We do need more accountability for non profits though.
Hotels in Dallas for at least 15 years have disuaded people from walking even a few blocks downtown because they equate all the homelessness with crime.
I found this funny because by far the biggest danger I have seen there are endless electric scooters littering the sidewalks.
Agreed, but just so no one latches onto what I think you meant as a joke, the overwhelming majority of homeless people in California are native Californians.
I didn't bother to cite my sources at the time, and it seems that was a mistake. I used careless language. The overwhelming majority are Californians, at least as much as I have any right to claim to be. They lived in California for a significant enough period of time that they didn't necessarily intend to just become homeless. However, you're correct that a simple majority, not the vast majority, are native Californians.
> People experiencing homelessness in California are Californians. Nine out of ten participants lost their last housing in California; 75% of participants lived in the same county as their last housing (Benioff Homelessness and Housing Initiative - UCSF, page 5, June 2023)[0].
> Two-thirds (66%) were born in California[0].
> Where were you living at the time you became most recently became homeless?[1]
85.39% answered Santa Clara county in a survey conducted on homelessness in Santa Clara county conducted by the county government around the same time. 54.12% of those answered that they'd lived in Santa Clara county for more than ten years, with the next largest percentage, 21.26%, having lived there for 1-4 years.
I’ve been to more US states and cities than most Americans and every city I’ve been to has a severe homeless problem.
Whilst it’s true that europe does have homelessness too, and it has gotten worse in recent years, it is incomparable to America.
It doesn’t seem like a problem that can be fixed by some local policy or other. It’s a societal problem.
America also has stratospheric levels of inequality, a terrible healthcare system, and lacks a functional welfare state.
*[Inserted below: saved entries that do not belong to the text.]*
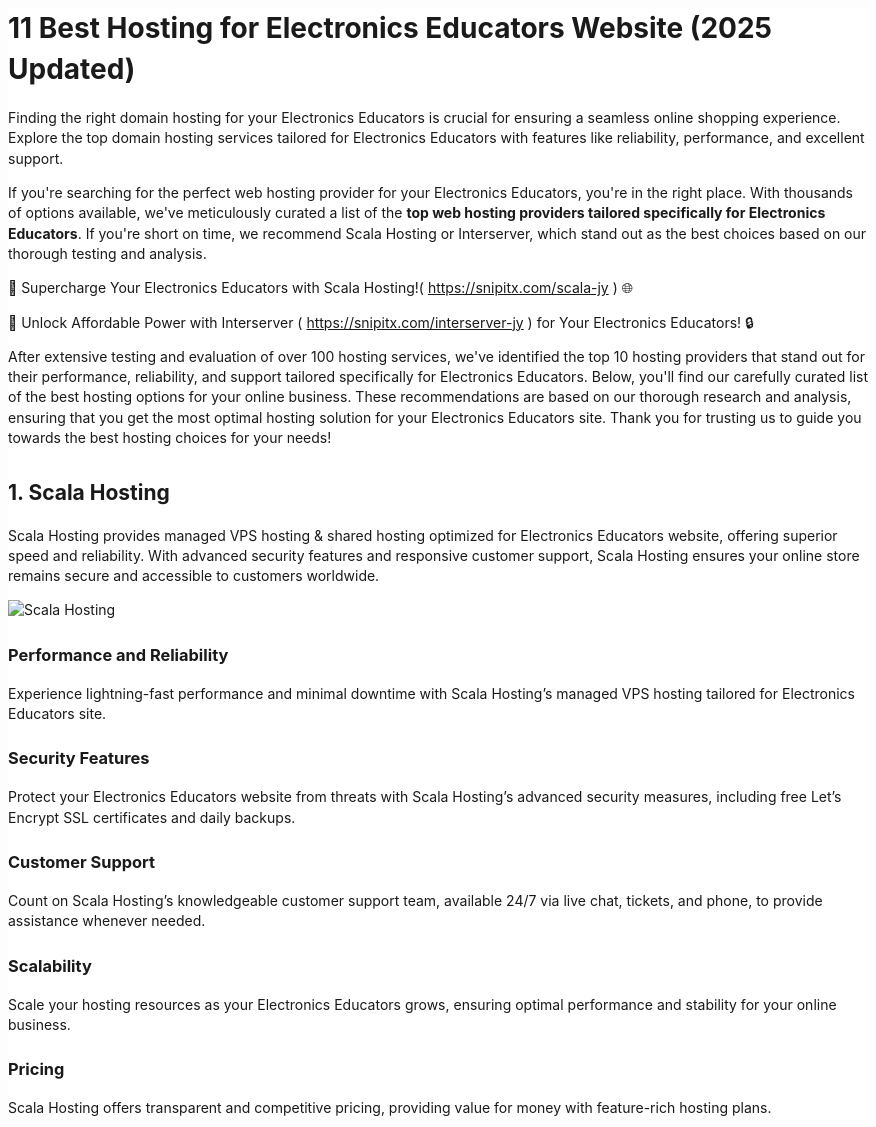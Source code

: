 # 11 Best Hosting for Electronics Educators Website (2025 Updated)

Finding the right domain hosting for your Electronics Educators is crucial for ensuring a seamless online shopping experience. Explore the top domain hosting services tailored for Electronics Educators with features like reliability, performance, and excellent support.

If you're searching for the perfect web hosting provider for your Electronics Educators, you're in the right place. With thousands of options available, we've meticulously curated a list of the **top web hosting providers tailored specifically for Electronics Educators**. If you're short on time, we recommend Scala Hosting or Interserver, which stand out as the best choices based on our thorough testing and analysis.

🚀 Supercharge Your Electronics Educators with Scala Hosting!( https://snipitx.com/scala-jy ) 🌐 

💸 Unlock Affordable Power with Interserver ( https://snipitx.com/interserver-jy ) for Your Electronics Educators! 🔒

After extensive testing and evaluation of over 100 hosting services, we've identified the top 10 hosting providers that stand out for their performance, reliability, and support tailored specifically for Electronics Educators. Below, you'll find our carefully curated list of the best hosting options for your online business. These recommendations are based on our thorough research and analysis, ensuring that you get the most optimal hosting solution for your Electronics Educators site. Thank you for trusting us to guide you towards the best hosting choices for your needs!

## 1. Scala Hosting

Scala Hosting provides managed VPS hosting & shared hosting optimized for Electronics Educators website, offering superior speed and reliability. With advanced security features and responsive customer support, Scala Hosting ensures your online store remains secure and accessible to customers worldwide.

![Scala Hosting](https://i.imgur.com/uJ5JIK3.png "Scala Web Hosting")

### Performance and Reliability
Experience lightning-fast performance and minimal downtime with Scala Hosting’s managed VPS hosting tailored for Electronics Educators site.

### Security Features
Protect your Electronics Educators website from threats with Scala Hosting’s advanced security measures, including free Let’s Encrypt SSL certificates and daily backups.

### Customer Support
Count on Scala Hosting’s knowledgeable customer support team, available 24/7 via live chat, tickets, and phone, to provide assistance whenever needed.

### Scalability
Scale your hosting resources as your Electronics Educators grows, ensuring optimal performance and stability for your online business.

### Pricing
Scala Hosting offers transparent and competitive pricing, providing value for money with feature-rich hosting plans.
I do not think this is a coincidence.
I’d much rather live somewhere more civilised, at the cost of higher taxation.
It always irks me to see Americans taunt Europeans on social media about their lack of very large tech companies, whilst the Europeans are perhaps too dignified to point out the consequences of America’s hypercapitalism (such as homelessness, crime, and trump) in return.
We do need more accountability for non profits though.